== Records for this task ==
'''

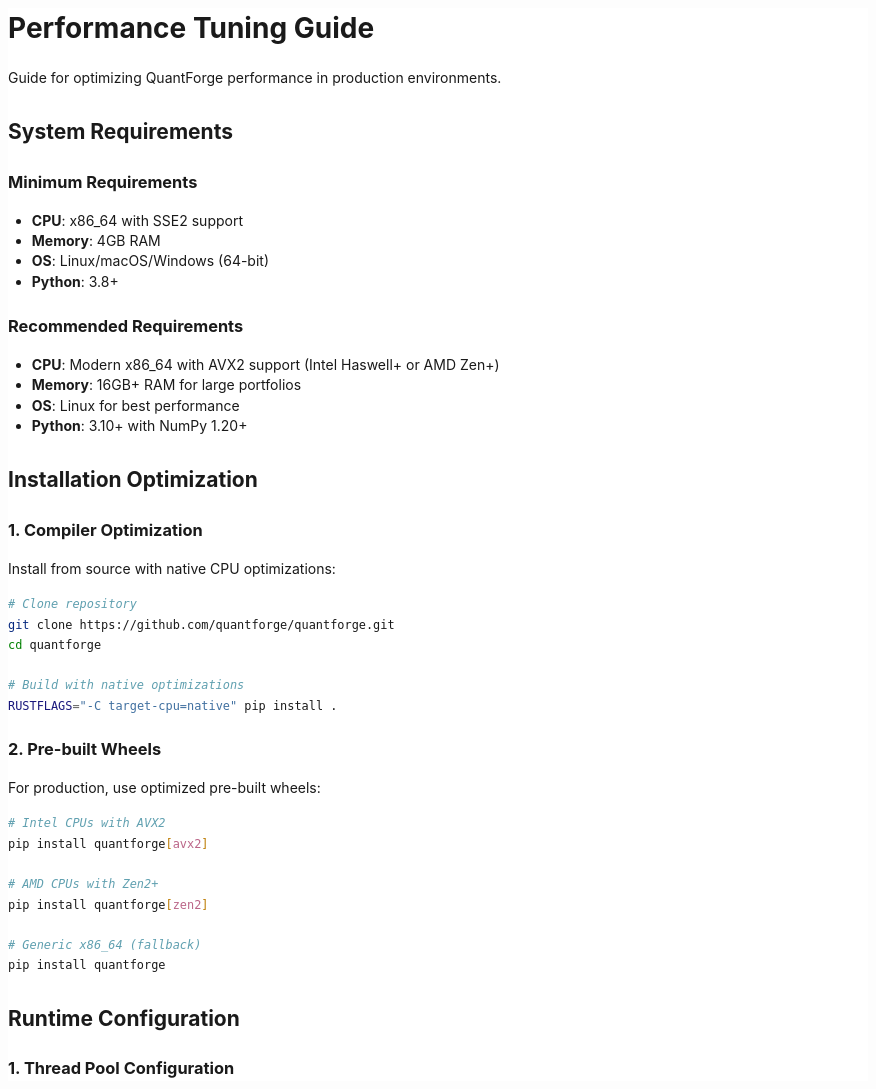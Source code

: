 # Performance Tuning Guide

Guide for optimizing QuantForge performance in production environments.

## System Requirements

### Minimum Requirements
- **CPU**: x86_64 with SSE2 support
- **Memory**: 4GB RAM
- **OS**: Linux/macOS/Windows (64-bit)
- **Python**: 3.8+

### Recommended Requirements
- **CPU**: Modern x86_64 with AVX2 support (Intel Haswell+ or AMD Zen+)
- **Memory**: 16GB+ RAM for large portfolios
- **OS**: Linux for best performance
- **Python**: 3.10+ with NumPy 1.20+

## Installation Optimization

### 1. Compiler Optimization

Install from source with native CPU optimizations:
```bash
# Clone repository
git clone https://github.com/quantforge/quantforge.git
cd quantforge

# Build with native optimizations
RUSTFLAGS="-C target-cpu=native" pip install .
```

### 2. Pre-built Wheels

For production, use optimized pre-built wheels:
```bash
# Intel CPUs with AVX2
pip install quantforge[avx2]

# AMD CPUs with Zen2+
pip install quantforge[zen2]

# Generic x86_64 (fallback)
pip install quantforge
```

## Runtime Configuration

### 1. Thread Pool Configuration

'''

Except for the pictures, write the data out exactly.

Source code

: # Performance Tuning Guide

Guide for optimizing QuantForge performance in production environments.

## System Requirements

### Minimum Requirements
- **CPU**: x86_64 with SSE2 support
- **Memory**: 4GB RAM
- **OS**: Linux/macOS/Windows (64-bit)
- **Python**: 3.8+

### Recommended Requirements
- **CPU**: Modern x86_64 with AVX2 support (Intel Haswell+ or AMD Zen+)
- **Memory**: 16GB+ RAM for large portfolios
- **OS**: Linux for best performance
- **Python**: 3.10+ with NumPy 1.20+

## Installation Optimization

### 1. Compiler Optimization

Install from source with native CPU optimizations:
```bash
# Clone repository
git clone https://github.com/quantforge/quantforge.git
cd quantforge

# Build with native optimizations
RUSTFLAGS="-C target-cpu=native" pip install .
```

### 2. Pre-built Wheels

For production, use optimized pre-built wheels:
```bash
# Intel CPUs with AVX2
pip install quantforge[avx2]

# AMD CPUs with Zen2+
pip install quantforge[zen2]

# Generic x86_64 (fallback)
pip install quantforge
```

## Runtime Configuration

### 1. Thread Pool Configuration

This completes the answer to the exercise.